I was in my first play directed by Lee Paulson when I was in 6th (?) grade. Mr. Paulson was my Sunday School teacher from that year through senior high school as well as my high school English teacher and community theatre drama coach. That first show was “Debby and the Dragon” and was performed for church on Sunday morning. (Roxane from Peace Garden Mama will have to ask her husband if he remembers if he was the dragon.)
The rules for these productions were the same be it church skit, depressing high school play about Holocaust Germany, or full-out community theatre musical:
1. For Pete’s sake (and I’m cleaning it up here), do not stand in a line on stage.
2. For Pete’s sake, do not stand in one big circle on stage.
3. For Pete’s sake, don’t just stand there on stage.

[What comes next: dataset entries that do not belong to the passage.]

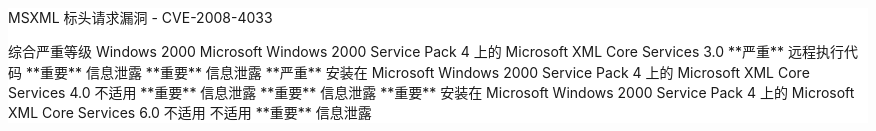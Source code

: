 MSXML 标头请求漏洞 - CVE-2008-4033
</th>
<th>
综合严重等级
</th>
</tr>
<tr>
<th colspan="5">
Windows 2000
</th>
</tr>
<tr>
<td style="border:1px solid black;">
Microsoft Windows 2000 Service Pack 4 上的 Microsoft XML Core Services 3.0
</td>
<td style="border:1px solid black;">
**严重**  
远程执行代码
</td>
<td style="border:1px solid black;">
**重要**  
信息泄露
</td>
<td style="border:1px solid black;">
**重要**  
信息泄露
</td>
<td style="border:1px solid black;">
**严重**
</td>
</tr>
<tr class="alternateRow">
<td style="border:1px solid black;">
安装在 Microsoft Windows 2000 Service Pack 4 上的 Microsoft XML Core Services 4.0
</td>
<td style="border:1px solid black;">
不适用
</td>
<td style="border:1px solid black;">
**重要**  
信息泄露
</td>
<td style="border:1px solid black;">
**重要**  
信息泄露
</td>
<td style="border:1px solid black;">
**重要**
</td>
</tr>
<tr>
<td style="border:1px solid black;">
安装在 Microsoft Windows 2000 Service Pack 4 上的 Microsoft XML Core Services 6.0
</td>
<td style="border:1px solid black;">
不适用
</td>
<td style="border:1px solid black;">
不适用
</td>
<td style="border:1px solid black;">
**重要**  
信息泄露
</td>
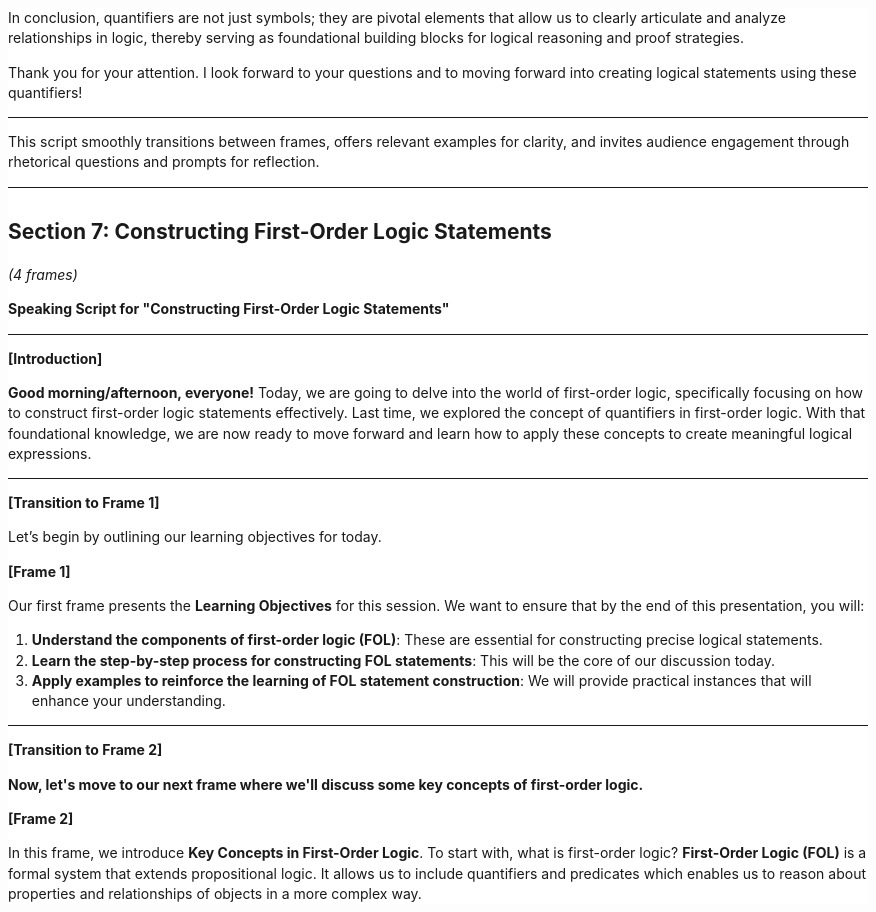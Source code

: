 In conclusion, quantifiers are not just symbols; they are pivotal elements that allow us to clearly articulate and analyze relationships in logic, thereby serving as foundational building blocks for logical reasoning and proof strategies.

Thank you for your attention. I look forward to your questions and to moving forward into creating logical statements using these quantifiers!

--- 

This script smoothly transitions between frames, offers relevant examples for clarity, and invites audience engagement through rhetorical questions and prompts for reflection.

---

## Section 7: Constructing First-Order Logic Statements
*(4 frames)*

**Speaking Script for "Constructing First-Order Logic Statements"**

---

**[Introduction]**

**Good morning/afternoon, everyone!** Today, we are going to delve into the world of first-order logic, specifically focusing on how to construct first-order logic statements effectively. Last time, we explored the concept of quantifiers in first-order logic. With that foundational knowledge, we are now ready to move forward and learn how to apply these concepts to create meaningful logical expressions.

---

**[Transition to Frame 1]**

Let’s begin by outlining our learning objectives for today. 

**[Frame 1]** 

Our first frame presents the **Learning Objectives** for this session. We want to ensure that by the end of this presentation, you will:  
1. **Understand the components of first-order logic (FOL)**: These are essential for constructing precise logical statements.
2. **Learn the step-by-step process for constructing FOL statements**: This will be the core of our discussion today.
3. **Apply examples to reinforce the learning of FOL statement construction**: We will provide practical instances that will enhance your understanding.

---

**[Transition to Frame 2]**

**Now, let's move to our next frame where we'll discuss some key concepts of first-order logic.**

**[Frame 2]**

In this frame, we introduce **Key Concepts in First-Order Logic**. To start with, what is first-order logic? **First-Order Logic (FOL)** is a formal system that extends propositional logic. It allows us to include quantifiers and predicates which enables us to reason about properties and relationships of objects in a more complex way.
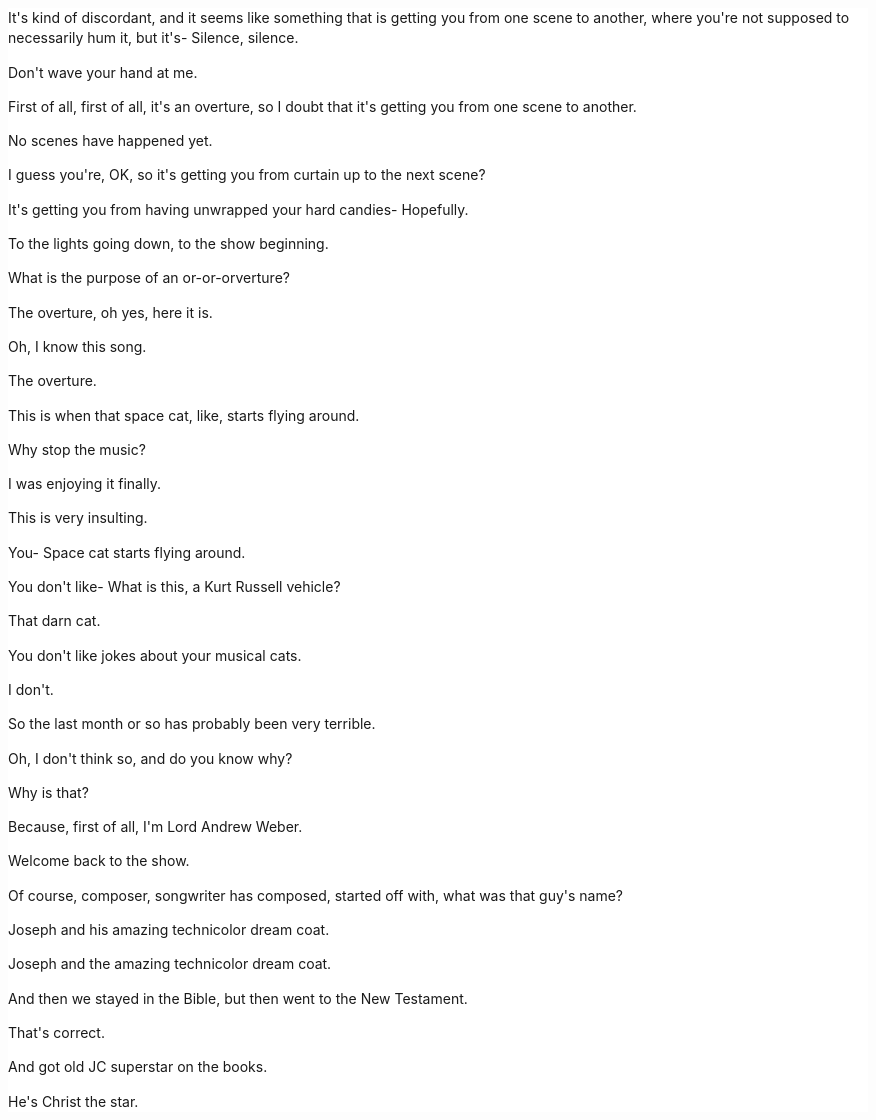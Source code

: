 It's kind of discordant, and it seems like something that is getting you from one scene to another, where you're not supposed to necessarily hum it, but it's- Silence, silence.

Don't wave your hand at me.

First of all, first of all, it's an overture, so I doubt that it's getting you from one scene to another.

No scenes have happened yet.

I guess you're, OK, so it's getting you from curtain up to the next scene?

It's getting you from having unwrapped your hard candies- Hopefully.

To the lights going down, to the show beginning.

What is the purpose of an or-or-orverture?

The overture, oh yes, here it is.

Oh, I know this song.

The overture.

This is when that space cat, like, starts flying around.

Why stop the music?

I was enjoying it finally.

This is very insulting.

You- Space cat starts flying around.

You don't like- What is this, a Kurt Russell vehicle?

That darn cat.

You don't like jokes about your musical cats.

I don't.

So the last month or so has probably been very terrible.

Oh, I don't think so, and do you know why?

Why is that?

Because, first of all, I'm Lord Andrew Weber.

Welcome back to the show.

Of course, composer, songwriter has composed, started off with, what was that guy's name?

Joseph and his amazing technicolor dream coat.

Joseph and the amazing technicolor dream coat.

And then we stayed in the Bible, but then went to the New Testament.

That's correct.

And got old JC superstar on the books.

He's Christ the star.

4. For Pete’s sake, do not turn with your back to the audience.
5. For Pete’s sake, Mr. Paulson canNOT HEAR YOU!! PROJECT FOR THE LOVE OF PETE!
6. All female leads must wear heels; otherwise they look flat . . . or short . . . or something.
I don’t remember why — perhaps Shelby, our little theatre major, will tell me — but it’s just stuck, and I always think of it when I’m on “stage.” Must wear heels.
Well, singing with the worship team involves standing on a “stage” of sorts — although I really don’t like to call it that. “Altar area,” perhaps, but there’s no altar up there. And not that it really matters what I look like, but I feel I should wear heels because — and I’m just being honest here — Mr. Paulson yelled a lot and it’s really stuck in my head that it makes a difference.
What’s my point, you’ve been asking for the last three paragraphs or so. Well, here . . . have a glimpse at my shoes from yesterday morning:
So trendy, so cute, so fun . . . so very, very uncomfortable for an entire morning of standing and tambourine playing. (Oh, yes, I did!)